Note that Pentium Pro optimization is very different from Pentium optimization.
Pentium MMX timings
The Pentium MMX is essentially the same as the Pentium.
Big exceptions:
MMX instructions;
a 16K L1 data cache;
the Pentium-Pro branch-prediction mechanism;
and no first-time-in-cache pairing restrictions.
Pentium II timings
The Pentium II is essentially the same as the Pentium Pro.
Big exceptions:
MMX instructions;
a 16K L1 data cache.
Pentium III timings
The Pentium III is essentially the same as the Pentium II.
Big exceptions:
cache prefetch instructions (welcome to the 1990s, Intel!);
SSE instructions.
See
Intel's Intel Architecture Optimization Reference Manual 245127
for MMX and SSE information.
Beware that SSE uses new registers that need to be saved in context switches;
SSE code will fail sporadically on older operating systems.
Pentium 4 timings
The Pentium 4 has a similar feel to the Pentium III,
plus SSE2 instructions.
However, the internal architecture is different.

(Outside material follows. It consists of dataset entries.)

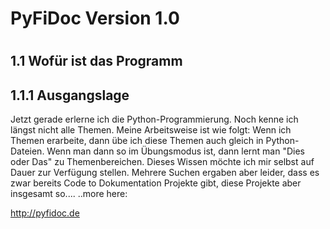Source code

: #
# PyFiDoc Version 1.0
#
1.1 Wofür ist das Programm
---
1.1.1 Ausgangslage
---

Jetzt gerade erlerne ich die Python-Programmierung. Noch kenne ich längst nicht alle Themen. Meine Arbeitsweise ist 
wie folgt: Wenn ich Themen erarbeite, dann übe ich diese Themen auch gleich in Python-Dateien. Wenn man dann so 
im Übungsmodus ist, dann lernt man "Dies oder Das" zu Themenbereichen. Dieses Wissen möchte ich mir selbst auf 
Dauer zur Verfügung stellen. Mehrere Suchen ergaben aber leider, dass es zwar bereits Code to Dokumentation 
Projekte gibt, diese Projekte aber insgesamt so....
..more here:

http://pyfidoc.de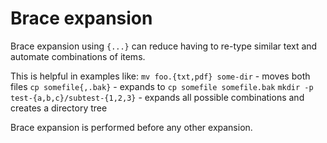 # Brace expansion

Brace expansion using `{...}` can reduce having to re-type similar text and automate combinations of items.

This is helpful in examples like:
`mv foo.{txt,pdf} some-dir` -  moves both files
`cp somefile{,.bak}` - expands to `cp somefile somefile.bak`
`mkdir -p test-{a,b,c}/subtest-{1,2,3}` - expands all possible combinations and creates a directory tree

Brace expansion is performed before any other expansion.
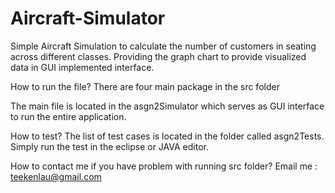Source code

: # Aircraft-Simulator
Simple Aircraft Simulation to calculate the number of customers in seating across different classes. Providing the graph chart to provide 
visualized data in GUI implemented interface.

How to run the file?
There are four main package in the src folder

The main file is located in the asgn2Simulator which serves as GUI interface to run the entire application.

How to test?
The list of test cases is located in the folder called asgn2Tests. Simply run the test in the eclipse or JAVA editor. 

How to contact me if you have problem with running src folder?
Email me : teekenlau@gmail.com
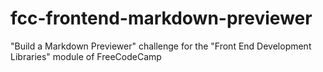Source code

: # fcc-frontend-markdown-previewer
"Build a Markdown Previewer" challenge for the "Front End Development Libraries" module of FreeCodeCamp
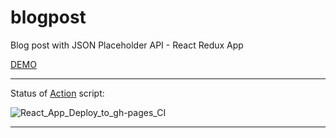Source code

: # blogpost
Blog post with JSON Placeholder API - React Redux App

[DEMO](https://tom2kota.github.io/blogpost)

-------

Status of [Action](https://github.com/tom2kota/blogpost/actions) script:

![React_App_Deploy_to_gh-pages_CI](https://github.com/tom2kota/blogpost/workflows/React_App_Deploy_to_gh-pages_CI/badge.svg)

-------
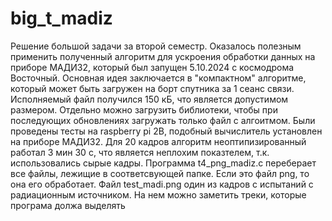 # big_t_madiz
Решение большой задачи за второй семестр.
Оказалось полезным применить полученный алгоритм для ускроения обработки данных на приборе МАДИЗ2, который был запущен 5.10.2024 с космодрома Восточный. Основная идея заключается в "компактном" алгоритме, который может быть загружен на борт спутника за 1 сеанс связи. Исполняемый файл получился 150 кБ, что является допустимом размером. Отдельно можно загрузить библиотеки, чтобы при последующих обновлениях загружать только файл с алгоитмом. Были проведены тесты на raspberry pi 2B, подобный вычислитель установлен на приборе МАДИЗ2. Для 20 кадров алгоритм неоптипизированный работал 3 мин 30 с, что является неплохим показтелем, т.к. использовались сырые кадры.
Программа t4_png_madiz.c переберает все файлы, лежищие в соответсвующей папке. Если это файл png, то она его обработает. Файл test_madi.png один из кадров с испытаний с радиационным источником. На нем можно заметить треки, которые програма должа выделять
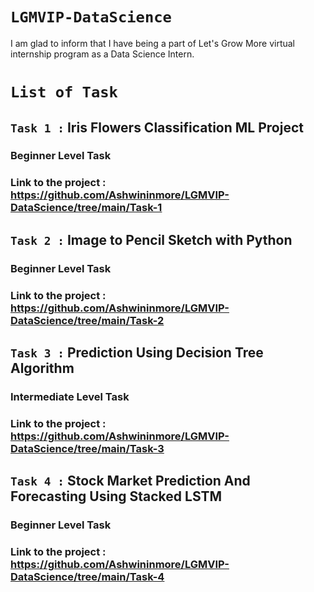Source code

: # `LGMVIP-DataScience`

I am glad to inform that I have being a part of Let's Grow More virtual internship program as a Data Science Intern.

# `List of Task`
## `Task 1 :` Iris Flowers Classification ML Project
### Beginner Level Task
### Link to the project : https://github.com/Ashwininmore/LGMVIP-DataScience/tree/main/Task-1

## `Task 2 :` Image to Pencil Sketch with Python
### Beginner Level Task
### Link to the project : https://github.com/Ashwininmore/LGMVIP-DataScience/tree/main/Task-2

## `Task 3 :` Prediction Using Decision Tree Algorithm
### Intermediate Level Task
### Link to the project : https://github.com/Ashwininmore/LGMVIP-DataScience/tree/main/Task-3

## `Task 4 :` Stock Market Prediction And Forecasting Using Stacked LSTM
### Beginner Level Task
### Link to the project : https://github.com/Ashwininmore/LGMVIP-DataScience/tree/main/Task-4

Cycle counts are generally much worse than the Pentium III,
often even worse than the original Pentium.
AMD K6-2 timings
See
AMD's Note 21924 (PDF).
AMD Athlon timings
See
AMD's Note 22007 (PDF).
The Athlon L1 data cache is only two-way but is a gigantic 64K.

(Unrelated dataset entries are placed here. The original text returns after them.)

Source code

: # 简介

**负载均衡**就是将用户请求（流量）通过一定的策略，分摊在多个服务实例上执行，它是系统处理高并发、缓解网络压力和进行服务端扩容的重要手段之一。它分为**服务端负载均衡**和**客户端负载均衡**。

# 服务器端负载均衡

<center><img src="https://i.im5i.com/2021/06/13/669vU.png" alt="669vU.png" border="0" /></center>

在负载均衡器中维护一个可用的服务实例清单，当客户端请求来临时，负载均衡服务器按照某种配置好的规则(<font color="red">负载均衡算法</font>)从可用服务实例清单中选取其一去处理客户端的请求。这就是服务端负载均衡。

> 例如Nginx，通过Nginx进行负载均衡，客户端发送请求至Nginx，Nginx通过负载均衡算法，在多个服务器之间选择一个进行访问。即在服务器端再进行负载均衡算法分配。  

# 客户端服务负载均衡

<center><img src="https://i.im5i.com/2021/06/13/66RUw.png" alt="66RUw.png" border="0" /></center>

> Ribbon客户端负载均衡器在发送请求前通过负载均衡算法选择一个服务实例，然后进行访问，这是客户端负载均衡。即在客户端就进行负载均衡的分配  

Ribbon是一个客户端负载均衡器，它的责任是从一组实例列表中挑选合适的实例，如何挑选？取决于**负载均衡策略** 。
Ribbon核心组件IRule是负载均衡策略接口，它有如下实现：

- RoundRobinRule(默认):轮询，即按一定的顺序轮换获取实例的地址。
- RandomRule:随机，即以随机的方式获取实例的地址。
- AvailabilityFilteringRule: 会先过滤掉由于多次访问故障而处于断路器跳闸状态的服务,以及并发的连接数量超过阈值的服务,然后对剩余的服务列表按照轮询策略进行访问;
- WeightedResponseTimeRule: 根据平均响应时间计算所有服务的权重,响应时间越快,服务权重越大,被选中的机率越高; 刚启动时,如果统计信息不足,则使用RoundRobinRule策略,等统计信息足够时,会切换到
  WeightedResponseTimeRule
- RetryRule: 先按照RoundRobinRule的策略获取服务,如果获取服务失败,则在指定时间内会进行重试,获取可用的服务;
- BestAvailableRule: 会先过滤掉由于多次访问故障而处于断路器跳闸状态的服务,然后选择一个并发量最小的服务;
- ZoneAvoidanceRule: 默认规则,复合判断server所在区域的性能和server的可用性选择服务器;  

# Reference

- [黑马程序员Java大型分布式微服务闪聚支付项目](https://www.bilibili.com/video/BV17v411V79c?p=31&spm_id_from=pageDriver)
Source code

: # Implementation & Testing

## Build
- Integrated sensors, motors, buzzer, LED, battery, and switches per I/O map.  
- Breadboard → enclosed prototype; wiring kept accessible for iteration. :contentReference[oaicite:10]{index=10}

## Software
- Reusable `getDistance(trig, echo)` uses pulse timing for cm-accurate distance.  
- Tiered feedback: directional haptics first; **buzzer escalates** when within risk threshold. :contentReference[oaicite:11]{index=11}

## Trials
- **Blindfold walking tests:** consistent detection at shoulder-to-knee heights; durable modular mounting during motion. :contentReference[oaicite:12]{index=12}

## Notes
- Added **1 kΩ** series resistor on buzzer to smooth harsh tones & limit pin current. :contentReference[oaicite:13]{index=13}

(This is one of the reasons that
the Athlon is much faster than the Pentium III.)
In one cycle
it can handle two 64-bit loads,
or one 64-bit load and one 64-bit store,
or two 32-bit stores.
It has a first-level TLB
with 24 entries for 4K pages and 8 entries for large pages,
and a second-level four-way TLB with 256 entries for 4K pages.
The Athlon can do an FADD and an FMUL, along with two loads, every cycle,
if the code is properly scheduled.
(This is another of the reasons that
the Athlon is much faster than the Pentium III.)
Both FADD and FMUL have latency 4.
For example, the code
f = x[1]; f *= y[4]; r5 += f;
f = x[1]; f *= y[5]; r6 += f;
f = x[1]; f *= y[6]; r7 += f;
f = x[1]; f *= y[7]; r8 += f;
f = x[2]; f *= y[3]; r5 += f;
f = x[2]; f *= y[4]; r6 += f;
...
takes 1 cycle per line
if the 8 instruction bytes in each line
(3 for FLD with 8-bit displacement,
3 for FMUL with 8-bit displacement,
2 for FADDP) are aligned to an 8-byte boundary.
The same code takes 1.5 cycles per line if the instructions are not aligned.
Julian Ruhe suggests padding floating-point instructions with REP
to hit 8-byte boundaries;
an Athlon assembler could easily take care of this.
The Athlon does an excellent job of reordering operations.
(This is another of the reasons that
the Athlon is much faster than the Pentium III.)
Cycle counters
The Pentium line and the Athlon
have built-in 64-bit cycle counters,
measuring time since boot.
To read the cycle counter, use machine-language bytes 15 and 49;
the result is put into EAX/EDX.
Code measurement tools
Intel's Vtune Analyzer
includes a Pentium simulator and a Pentium II simulator,
but it isn't free.
A usable simulator is a tremendous asset
for programmers trying to identify bottlenecks in speed-critical code.
Every CPU company has simulators for its chips;
it amazes me that these simulators aren't released for free.
Other sources of information
The
Pentium Compiler Group
has a Pentium-optimized version of gcc;
their
documentation page
has some links to x86 chip information.
For more links try
Paul Hsieh's page.
For an introduction to programming using the x86 see
Randall Hyde's Art of Assembly Language Programming.